Open letter to Jamie Cassels: Take action, lead change

Letters Opinions
Students contemplate the wall early Thursday evening. Photo by Myles Sauer, Editor-in-Chief
UVic’s response to the Third Space wall following its removal has drawn criticism from UVic staff and faculty. Photo by Myles Sauer, Editor-in-Chief

To UVic President Jamie Cassels,

We, the undersigned, request that you consider attending more deeply to the matters of white supremacy and racism, sexism and homophobia in efforts to transform the working and learning climate at UVic.

On March 23, 2017, your office posted your response regarding the UVSS Third Space interactive art installation that elicited numerous racist responses to challenging white supremacy.

Students wanted to open a space for dialogue [Link]. They succeeded in opening such a space and many of the comments constructively contributed to praxis that resists and/or seeks to make visible, dismantle and/or transform white supremacy. However, many of the contributions were vile and incited violent rhetoric and hate. These comments offer evidence of the continued existence, and further entrenchment of attitudes of whiteness as preferred and normal at the University of Victoria.

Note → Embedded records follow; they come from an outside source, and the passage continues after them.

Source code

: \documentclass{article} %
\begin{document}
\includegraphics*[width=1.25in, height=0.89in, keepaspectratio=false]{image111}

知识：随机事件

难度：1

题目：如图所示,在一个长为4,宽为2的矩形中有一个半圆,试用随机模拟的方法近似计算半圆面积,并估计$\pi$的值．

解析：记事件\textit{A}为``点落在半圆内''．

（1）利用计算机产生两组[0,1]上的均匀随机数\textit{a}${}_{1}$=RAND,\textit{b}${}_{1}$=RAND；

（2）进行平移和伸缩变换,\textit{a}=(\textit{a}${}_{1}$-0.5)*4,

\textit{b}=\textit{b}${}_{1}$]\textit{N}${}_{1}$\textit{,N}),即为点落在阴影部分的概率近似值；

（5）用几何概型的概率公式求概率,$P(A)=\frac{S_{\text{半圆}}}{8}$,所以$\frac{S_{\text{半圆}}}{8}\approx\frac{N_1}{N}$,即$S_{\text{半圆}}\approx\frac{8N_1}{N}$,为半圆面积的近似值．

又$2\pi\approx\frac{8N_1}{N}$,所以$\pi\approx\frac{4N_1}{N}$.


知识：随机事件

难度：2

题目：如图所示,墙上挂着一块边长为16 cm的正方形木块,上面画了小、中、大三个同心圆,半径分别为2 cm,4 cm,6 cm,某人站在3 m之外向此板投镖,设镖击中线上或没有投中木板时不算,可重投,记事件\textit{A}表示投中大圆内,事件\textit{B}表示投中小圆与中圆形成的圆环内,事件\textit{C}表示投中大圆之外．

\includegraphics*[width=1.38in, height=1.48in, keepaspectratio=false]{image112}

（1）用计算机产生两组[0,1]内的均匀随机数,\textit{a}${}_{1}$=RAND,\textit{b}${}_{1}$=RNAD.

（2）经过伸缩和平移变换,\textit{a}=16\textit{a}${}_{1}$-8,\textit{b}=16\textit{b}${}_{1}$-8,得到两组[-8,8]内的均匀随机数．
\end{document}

Although we acknowledge the Office of the President recognized this matter through said letter on March 23, 2017, we also hold that a much deeper sustained response is needed that responds to the structures, scaffolding, systems, and attitudes that keeps whitenesss centered and in power over relations with racialized “others.”

As you know, the reaction to the UVic Third Space art installation is only the most recent example of ongoing racism, sexism and homophobia that erupts year after year. Public expressions of hatred and exclusion are not new on this campus. Campus rooms and hallways have been, and continue to be, littered with messages of hate and exclusion fostering a climate where every day racialized and gendered verbal and physical violence can occur with seeming impunity. As an example of impunity, in reference to your letter, students, faculty and staff of colour are offered support services. But there is no indication that these matters will be investigated or that those who perpetuate this violence will be held accountable.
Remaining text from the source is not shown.